You guys have gone through cabinet members quicker than Starbucks throws out black people.

On Trump's cabinet: "I did have a lot of jokes about cabinet members, but I had to scrap all of those because everyone has been fired. You're somehow going to lose by 12 points to a guy named Jeff Pedophile, Nazi doctor."ĩ. For A Variety Special. People think you might flip the House and Senate this November, but you guys always find a way to mess it up. On Democrats: "Democrats are harder to make fun of because you guys don't do anything. Like, you might be rich in Idaho, but in New York, you're doing fine."Ĩ. President, I don't think you're very rich. If a tree falls in the woods, how do we get Kellyanne under that tree? I'm not suggesting she gets hurt, just stuck – stuck under a tree."ħ. If you don't give her a platform, she has nowhere to lie. You guys have to stop putting Kellyanne on your shows. On Counselor to the President Kellyanne Conway: "Kellyanne Conway has the perfect last name for what she does – Con-way. Mike Pence is the kind of guy who brushes his teeth and then drinks orange juice and thinks, 'Mmmm.'"Ħ. On Vice President Mike Pence: "Mike Pence is what happens when Anderson Cooper isn't gay.

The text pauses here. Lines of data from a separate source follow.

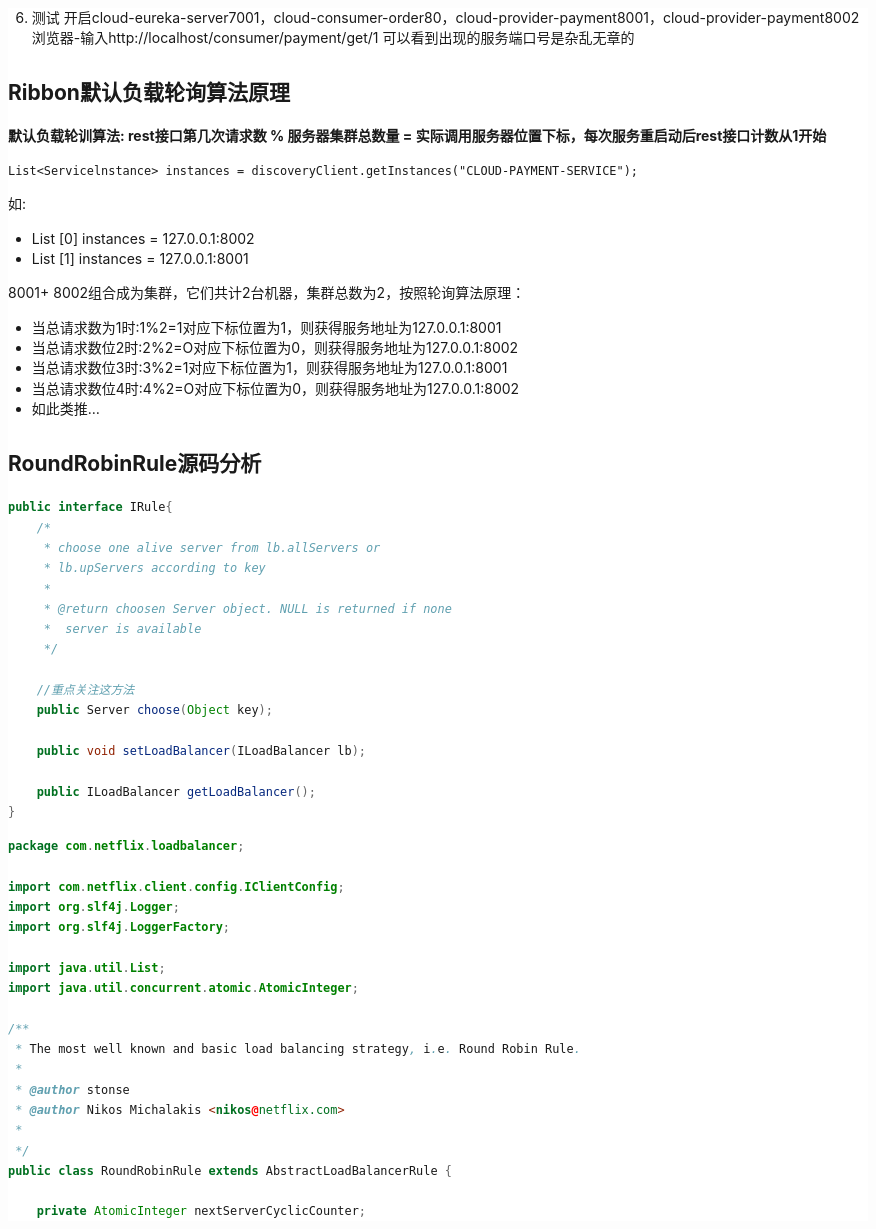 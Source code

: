 6. 测试
   开启cloud-eureka-server7001，cloud-consumer-order80，cloud-provider-payment8001，cloud-provider-payment8002
   浏览器-输入http://localhost/consumer/payment/get/1
   可以看到出现的服务端口号是杂乱无章的

## Ribbon默认负载轮询算法原理

**默认负载轮训算法: rest接口第几次请求数 % 服务器集群总数量 = 实际调用服务器位置下标，每次服务重启动后rest接口计数从1开始**

`List<Servicelnstance> instances = discoveryClient.getInstances("CLOUD-PAYMENT-SERVICE");`

如:

- List [0] instances = 127.0.0.1:8002
- List [1] instances = 127.0.0.1:8001

8001+ 8002组合成为集群，它们共计2台机器，集群总数为2，按照轮询算法原理：

- 当总请求数为1时:1%2=1对应下标位置为1，则获得服务地址为127.0.0.1:8001
- 当总请求数位2时:2%2=О对应下标位置为0，则获得服务地址为127.0.0.1:8002
- 当总请求数位3时:3%2=1对应下标位置为1，则获得服务地址为127.0.0.1:8001
- 当总请求数位4时:4%2=О对应下标位置为0，则获得服务地址为127.0.0.1:8002
- 如此类推…

## RoundRobinRule源码分析

```java
public interface IRule{
    /*
     * choose one alive server from lb.allServers or
     * lb.upServers according to key
     * 
     * @return choosen Server object. NULL is returned if none
     *  server is available 
     */

    //重点关注这方法
    public Server choose(Object key);
    
    public void setLoadBalancer(ILoadBalancer lb);
    
    public ILoadBalancer getLoadBalancer();    
}
```

```java
package com.netflix.loadbalancer;

import com.netflix.client.config.IClientConfig;
import org.slf4j.Logger;
import org.slf4j.LoggerFactory;

import java.util.List;
import java.util.concurrent.atomic.AtomicInteger;

/**
 * The most well known and basic load balancing strategy, i.e. Round Robin Rule.
 *
 * @author stonse
 * @author Nikos Michalakis <nikos@netflix.com>
 *
 */
public class RoundRobinRule extends AbstractLoadBalancerRule {

    private AtomicInteger nextServerCyclicCounter;
```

But in scrambling to repair the scorched earth her set left in its wake, the White House. On Trump's suggestion to arm some teachers in wake of the deadly school shooting in Parkland, Florida: "He wants to give teachers guns, and I support that because then they can sell them for things they need like supplies."ĥ. Michelle Wolf knew exactly what she was doing when she hosted the White House Correspondents’ Dinner. Maybe she's born with it maybe it's lies. I think she's very resourceful, but she burns facts and then she uses that ash to create a perfect smoky eye. Another jab at Sanders: "I actually really like Sarah.